Fast-forward to today and the memories of that fateful March day have faded. So much so, in fact, that we even appear to be hungry for more. As such, we lined up some of the choice energy drinks available in the UK, along with a few cheeky American imports, to check out the latest in liquid energy. Your hosts are Alex Watson, Ben Hardwidge, Harry Butler, Joe Martin and Paul Goodhead.
Mountain Dew: Code Red
Harry: So we have a big bag of horrible/delicious energy drinks, and the first can out of the bag is Mountain Dew: Code Red.
H: It’s pronounced 'Do' not 'Dew' because it’s an American brand, and the slogan in America is 'Do the Dew.'
Ben: We don't have to pronounce the name the same way as them, though. Americans say 'A-dolf Hitler' too.
H: The can’s a bit grubby, so we’re drinking from plastic cups.
Click to enlarge - Code Red: It's Red
Paul: Lets Do the the Dew!
P: This is what the main character drinks in Zombie Land.
H: It is?
P: He says: 'It was just a normal Saturday night, sitting at home playing WoW and drinking my third can of Code Red.' And I never knew what Code Red was.
Joe: Smells like cherry flavour washing up liquid.
P: Ohhh that smells GOOD!
B: Like Cherry Coke. Intense Cherry Coke. Not a lot of fizz.
H: It coats your teeth with sugariness. Hugely high in sugar.
P: This isn’t your average energy drink with loads of caffeine and guarana, is it?
H: No, just loads of sugar. 46g/can. It’s like drinking a chocolate bar.
J: Do we have a bucket we can Spit into?
H: No. Suck it up.
B: It Does have that colour doesn’t it; dental mouth wash.
P: I like the flavour, I like the cherry.
J: Smell: Cherry. Taste: Carbonated water.
H: There’s no thickness to it really, it’s like water.
J: It’s not cloying.
P: I don’t think energy drinks should just be high in sugar. They should have loads of gaffeine, guarana, taurine and that kind of thing.
H: I still thought it was good stuff. Mmmmm.
B: I wouldn’t say it was really nice, but I don’t object to it.

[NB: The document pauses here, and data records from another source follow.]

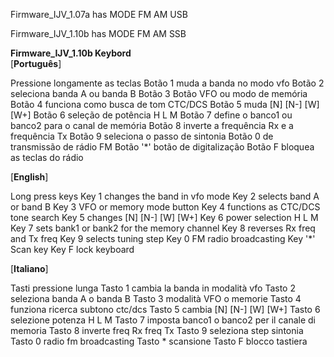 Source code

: Firmware_IJV_1.07a has MODE FM AM USB

Firmware_IJV_1.10b has MODE FM AM SSB


**Firmware_IJV_1.10b Keybord**<br>
[**Português**]

Pressione longamente as teclas
Botão 1 muda a banda no modo vfo
Botão 2 seleciona banda A ou banda B
Botão 3 Botão VFO ou modo de memória
Botão 4 funciona como busca de tom CTC/DCS
Botão 5 muda [N] [N-] [W] [W+]
Botão 6 seleção de potência H L M
Botão 7 define o banco1 ou banco2 para o canal de memória
Botão 8 <reverse> inverte a frequência Rx e a frequência Tx
Botão 9 seleciona o passo de sintonia
Botão 0 de transmissão de rádio FM
Botão '*' botão de digitalização
Botão F bloquea as teclas do rádio

[**English**]

Long press keys
Key 1 changes the band in vfo mode
Key 2 selects band A or band B
Key 3 VFO or memory mode button
Key 4 functions as CTC/DCS tone search
Key 5 changes [N] [N-] [W] [W+]
Key 6 power selection H L M
Key 7 sets bank1 or bank2 for the memory channel
Key 8 <reverse> reverses Rx freq and Tx freq
Key 9 selects tuning step
Key 0 FM radio broadcasting
Key '*' Scan key
Key F lock keyboard

[**Italiano**]

Tasti pressione lunga
Tasto 1 cambia la banda in modalità vfo
Tasto 2 seleziona banda A o banda B
Tasto 3 modalità VFO o memorie 
Tasto 4 funziona ricerca subtono ctc/dcs
Tasto 5 cambia [N] [N-] [W] [W+]
Tasto 6 selezione potenza H L M
Tasto 7 imposta banco1 o banco2 per il canale di memoria 
Tasto 8 <reverse> inverte freq Rx freq Tx
Tasto 9 seleziona step sintonia
Tasto 0 radio fm broadcasting 
Tasto * scansione 
Tasto F blocco tastiera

<Paul Downs his cup and goes back for more>
J: Paul’s rookie mistake there. This is going to be like the Mince Pie test where you said that you’d have a whole mince pie for every pie on test. You regretted that.
H: General consensus on the Code Red then; quite good, but super sugary.
P: It tasted nice, but I’m not sure about its energy-giving properties.
J: I’m ambivalent about it. It wasn’t anything special.